Self-service tools were supposed to ameliorate this situation, but in many cases they exacerbated the problem. Business users can now create fancy dashboards but they still depend on IT to deliver workable data sets. And if ambitious analysts create their own data sets—which is easier with the advent of self-service data preparation tools—they invariably create silos of conflicting data shot through with logic and other errors, leaving organizations operating in a veritable Tower of Babel.
New Approach Needed
These problems beg for a new approach to building data analytic solutions. As data pipelines become more complex and development teams grow in size, organizations need to apply standard processes to govern the flow of data from one step of the data lifecycle to the next – from data ingestion and transformation to analysis and reporting. The goal is to increase agility, reduce cycle times, and minimize data defects, giving developers and business users greater confidence in data analytics output.
This is the vision of DataOps, an emerging methodology for building data analytic solutions that deliver business value. Building on modern principles of software engineering, DataOps applies rigor to developing, testing, and deploying code that manages data flows and delivers analytic solutions. The goal is to foster greater collaboration among development, test, operations, and business teams and create a culture of continuous improvement.
DataOps uses automated testing, orchestration, collaborative development, containerization, and monitoring to continuously accelerate output and improve data quality. As one DataOps practitioner from a Fortune 50 company says, “DataOps consists of a stream of steps required to deliver value to the customer. We automate those steps where possible, minimize waste and redundancy, and foster a culture of continuous improvement.”
Roots in Software Engineering
DataOps stems from the DevOps movement in the software engineering world which bridges the traditional gap between development, QA, and operations so the technical teams can deliver high-quality output at an ever faster pace. Similarly, DataOps brings together data stakeholders, such as data architects, data engineers, data scientists, data analysts, application developers, and IT operations.
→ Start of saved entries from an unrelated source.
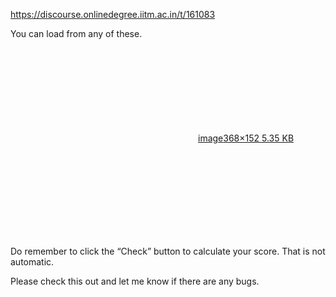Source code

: https://discourse.onlinedegree.iitm.ac.in/t/161083

You can load from any of these.</p>
<p><div class="lightbox-wrapper"><a class="lightbox" data-download-href="/uploads/short-url/tsDs6TuN8b4S4JxFXIYSl9kGajR.png?dl=1" href="https://europe1.discourse-cdn.com/flex013/uploads/iitm/original/3X/c/e/ce7bbb617fc5997babd5910bd19e8ac3f9c3fe07.png" title="image"><div class="meta"><svg aria-hidden="true" class="fa d-icon d-icon-far-image svg-icon"><use href="#far-image"></use></svg><span class="filename">image</span><span class="informations">368×152 5.35 KB</span><svg aria-hidden="true" class="fa d-icon d-icon-discourse-expand svg-icon"><use href="#discourse-expand"></use></svg></div></a></div></p>
<p>Do remember to click the “Check” button to calculate your score. That is not automatic.</p>
<p>Please check this out and let me know if there are any bugs.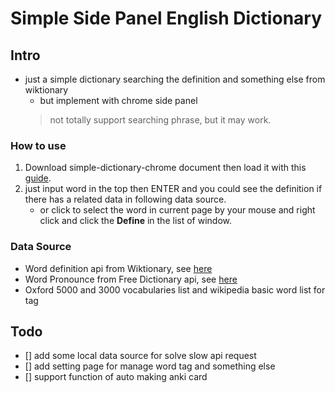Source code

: # Simple Side Panel English Dictionary
## Intro
- just a simple dictionary searching the definition and something else from wiktionary
  - but implement with chrome side panel
  > not totally support searching phrase, but it may work.
### How to use
1. Download simple-dictionary-chrome document then load it with this [guide](https://developer.chrome.com/docs/extensions/get-started/tutorial/hello-world#load-unpacked).
2. just input word in the top then ENTER and you could see the definition if there has a related data in following data source.
   - or click to select the word in current page by your mouse and right click and click the **Define** in the list of window.
### Data Source
- Word definition api from Wiktionary, see [here](https://en.wiktionary.org/api/rest_v1/)
- Word Pronounce from Free Dictionary api, see [here](https://dictionaryapi.dev/)
- Oxford 5000 and 3000 vocabularies list and wikipedia basic word list for tag
## Todo
- [] add some local data source for solve slow api request
- [] add setting page for manage word tag and something else
- [] support function of auto making anki card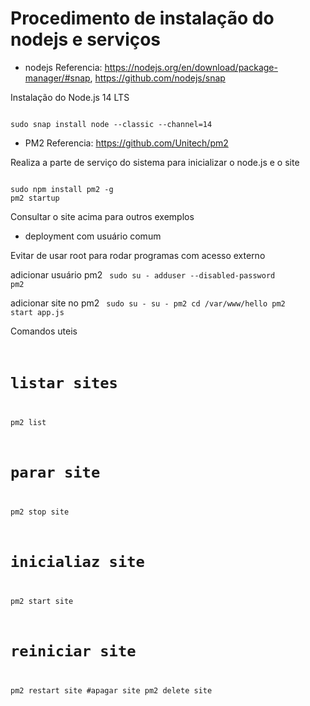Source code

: # Procedimento de instalação do nodejs e serviços

* nodejs
Referencia: https://nodejs.org/en/download/package-manager/#snap, https://github.com/nodejs/snap 

Instalação do Node.js 14 LTS

<code>
sudo snap install node --classic --channel=14
</code>


* PM2
Referencia: https://github.com/Unitech/pm2

Realiza a parte de serviço do sistema para inicializar o node.js e o site

<code>
sudo npm install pm2 -g
pm2 startup
</code>


Consultar o site acima para outros exemplos

* deployment com usuário comum 

Evitar de usar root para rodar programas com acesso externo

adicionar usuário pm2
<code>
  sudo su - 
  adduser --disabled-password pm2
</code>

adicionar site no pm2
<code>
  sudo su - 
  su - pm2
  cd /var/www/hello
  pm2 start app.js
</code>

Comandos uteis
<code>
  # listar sites
  pm2 list
  # parar site
  pm2 stop site
  # inicialiaz site
  pm2 start site
  # reiniciar site
  pm2 restart site
  #apagar site
  pm2 delete site
  
</code>
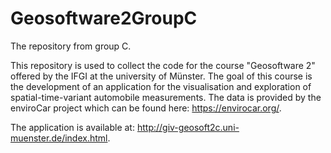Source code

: Geosoftware2GroupC
==================

The repository from group C.

This repository is used to collect the code for the course "Geosoftware 2" offered by the IFGI at the university of Münster.
The goal of this course is the development of an application for the visualisation and exploration of spatial-time-variant automobile measurements.
The data is provided by the enviroCar project which can be found here: https://envirocar.org/.

The application is available at: http://giv-geosoft2c.uni-muenster.de/index.html.
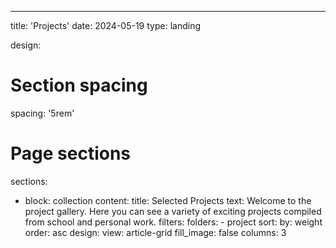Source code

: ---
title: 'Projects'
date: 2024-05-19
type: landing

design:
  # Section spacing
  spacing: '5rem'

# Page sections
sections:
  - block: collection
    content:
      title: Selected Projects
      text: Welcome to the project gallery. Here you can see a variety of exciting projects compiled from school and personal work.
      filters:
        folders:
          - project
      sort:
        by: weight
        order: asc
    design:
      view: article-grid
      fill_image: false
      columns: 3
DataOps also borrows heavily from Agile, Lean, DevOps, and Total Quality Management. Like Agile, DataOps emphasizes the use of self-organizing teams with business involvement and short (i.e., 2-3 week) development sprints that deliver fully tested code. Like Lean, DataOps focuses on efficiency, using version control systems and code repositories that foster parallel development and code reuse. And like Total Quality Management, DataOps espouses continuous testing, monitoring, and benchmarking to detect issues before they turn into major problems.
DataOps Tools
In its 2018 report, “DataOps: Industrializing Data and Analytics”, Eckerson Group interviewed numerous vendors that offer DataOps tools. DataOps is a broad category that encompasses a range of solutions, from data engineering platforms and orchestration toolsets to data warehousing automation and data science platforms.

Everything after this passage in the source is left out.